RECORDS SUPPLIED>
###

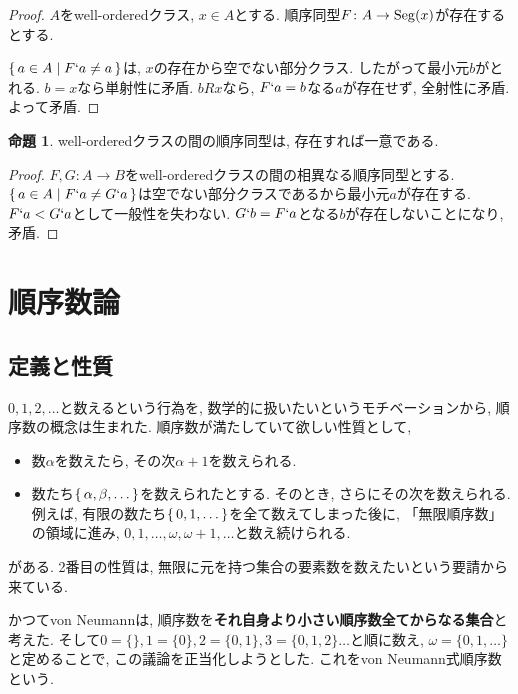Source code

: \documentclass[a4paper, twoside]{bxjsarticle}
\theoremstyle{definition}
\newtheorem{prop}[thm]{命題}
\begin{document}
        \begin{proof}
            $A$をwell-orderedクラス, $x\in A$とする. 順序同型$F\colon A\to {\rm Seg}(x)$が存在するとする.
            
            $\set{a\in A|F`a \neq a}$は, $x$の存在から空でない部分クラス. したがって最小元$b$がとれる. $b=x$なら単射性に矛盾. $bRx$なら, $F`a=b$なる$a$が存在せず, 全射性に矛盾. よって矛盾.
        \end{proof}
        \begin{prop}\label{ordisounique}
            well-orderedクラスの間の順序同型は, 存在すれば一意である.
        \end{prop}
        \begin{proof}
            $F, G\colon A\to B$をwell-orderedクラスの間の相異なる順序同型とする. $\set{a\in A|F`a \neq G`a}$は空でない部分クラスであるから最小元$a$が存在する. $F`a < G`a$として一般性を失わない. $G`b = F`a$となる$b$が存在しないことになり, 矛盾.
        \end{proof}
    \cleardoublepage
    
    \section{順序数論}
    \subsection{定義と性質}
    $0, 1, 2, \dots$と数えるという行為を, 数学的に扱いたいというモチベーションから, 順序数の概念は生まれた. 順序数が満たしていて欲しい性質として, 
    \begin{itemize}
        \item 数$\alpha$を数えたら, その次$\alpha+1$を数えられる.
        \item 数たち$\set{\alpha, \beta, \dots}$を数えられたとする. そのとき, さらにその次を数えられる. 例えば, 有限の数たち$\set{0, 1, \dots}$を全て数えてしまった後に, 「無限順序数」の領域に進み, $0, 1, \dots, \omega, \omega+1, \dots$と数え続けられる.
    \end{itemize}
    がある. 2番目の性質は, 無限に元を持つ集合の要素数を数えたいという要請から来ている. 
    
    かつてvon Neumannは, 順序数を\textbf{それ自身より小さい順序数全てからなる集合}と考えた. そして$0 = \{\}, 1=\{0\}, 2=\{0, 1\}, 3=\{0, 1, 2\}\dots$と順に数え, $\omega = \{0, 1, \dots\}$と定めることで, この議論を正当化しようとした. これをvon Neumann式順序数という.
    
\end{document}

###

WHAT IS REQUIRED> A word-for-word copy of every entry, with the pictures left out, is the required answer.

TASK ANSWER>
Source code

: \documentclass[a4paper, twoside]{bxjsarticle}
\theoremstyle{definition}
\newtheorem{prop}[thm]{命題}
\begin{document}
        \begin{proof}
            $A$をwell-orderedクラス, $x\in A$とする. 順序同型$F\colon A\to {\rm Seg}(x)$が存在するとする.
            
            $\set{a\in A|F`a \neq a}$は, $x$の存在から空でない部分クラス. したがって最小元$b$がとれる. $b=x$なら単射性に矛盾. $bRx$なら, $F`a=b$なる$a$が存在せず, 全射性に矛盾. よって矛盾.
        \end{proof}
        \begin{prop}\label{ordisounique}
            well-orderedクラスの間の順序同型は, 存在すれば一意である.
        \end{prop}
        \begin{proof}
            $F, G\colon A\to B$をwell-orderedクラスの間の相異なる順序同型とする. $\set{a\in A|F`a \neq G`a}$は空でない部分クラスであるから最小元$a$が存在する. $F`a < G`a$として一般性を失わない. $G`b = F`a$となる$b$が存在しないことになり, 矛盾.
        \end{proof}
    \cleardoublepage
    
    \section{順序数論}
    \subsection{定義と性質}
    $0, 1, 2, \dots$と数えるという行為を, 数学的に扱いたいというモチベーションから, 順序数の概念は生まれた. 順序数が満たしていて欲しい性質として, 
    \begin{itemize}
        \item 数$\alpha$を数えたら, その次$\alpha+1$を数えられる.
        \item 数たち$\set{\alpha, \beta, \dots}$を数えられたとする. そのとき, さらにその次を数えられる. 例えば, 有限の数たち$\set{0, 1, \dots}$を全て数えてしまった後に, 「無限順序数」の領域に進み, $0, 1, \dots, \omega, \omega+1, \dots$と数え続けられる.
    \end{itemize}
    がある. 2番目の性質は, 無限に元を持つ集合の要素数を数えたいという要請から来ている. 
    
    かつてvon Neumannは, 順序数を\textbf{それ自身より小さい順序数全てからなる集合}と考えた. そして$0 = \{\}, 1=\{0\}, 2=\{0, 1\}, 3=\{0, 1, 2\}\dots$と順に数え, $\omega = \{0, 1, \dots\}$と定めることで, この議論を正当化しようとした. これをvon Neumann式順序数という.
    
\end{document}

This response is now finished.